▸ **What to do**: Please write out, exactly as given, every line of the entries below up to and including the line with "- 常见worker协程".

Segment Start: Data supplied

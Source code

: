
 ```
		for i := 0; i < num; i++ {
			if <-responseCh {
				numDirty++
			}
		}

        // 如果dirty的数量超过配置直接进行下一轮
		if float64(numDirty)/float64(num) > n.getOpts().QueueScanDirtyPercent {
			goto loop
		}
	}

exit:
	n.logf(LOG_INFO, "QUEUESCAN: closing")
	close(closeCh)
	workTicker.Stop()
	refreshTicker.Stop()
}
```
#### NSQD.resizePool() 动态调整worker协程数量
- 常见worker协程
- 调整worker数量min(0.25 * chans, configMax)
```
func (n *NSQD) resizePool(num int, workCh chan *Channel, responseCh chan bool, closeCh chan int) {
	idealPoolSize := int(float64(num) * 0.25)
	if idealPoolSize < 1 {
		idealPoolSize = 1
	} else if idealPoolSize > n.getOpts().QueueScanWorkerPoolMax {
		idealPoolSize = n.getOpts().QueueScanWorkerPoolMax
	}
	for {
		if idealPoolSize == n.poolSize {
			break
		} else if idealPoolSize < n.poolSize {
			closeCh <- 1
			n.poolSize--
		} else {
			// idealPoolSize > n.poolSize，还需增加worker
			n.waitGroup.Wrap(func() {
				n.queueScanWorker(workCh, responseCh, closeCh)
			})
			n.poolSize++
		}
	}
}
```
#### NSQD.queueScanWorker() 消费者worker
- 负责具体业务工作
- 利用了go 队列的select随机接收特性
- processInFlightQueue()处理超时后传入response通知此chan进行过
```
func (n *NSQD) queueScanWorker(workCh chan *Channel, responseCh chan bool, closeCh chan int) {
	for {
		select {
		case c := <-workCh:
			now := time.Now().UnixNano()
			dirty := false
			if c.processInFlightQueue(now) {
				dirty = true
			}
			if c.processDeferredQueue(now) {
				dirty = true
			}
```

Segment End: Data supplied

▸ **Your solution**:
Source code

:
 ```
		for i := 0; i < num; i++ {
			if <-responseCh {
				numDirty++
			}
		}

        // 如果dirty的数量超过配置直接进行下一轮
		if float64(numDirty)/float64(num) > n.getOpts().QueueScanDirtyPercent {
			goto loop
		}
	}

exit:
	n.logf(LOG_INFO, "QUEUESCAN: closing")
	close(closeCh)
	workTicker.Stop()
	refreshTicker.Stop()
}
```
#### NSQD.resizePool() 动态调整worker协程数量
- 常见worker协程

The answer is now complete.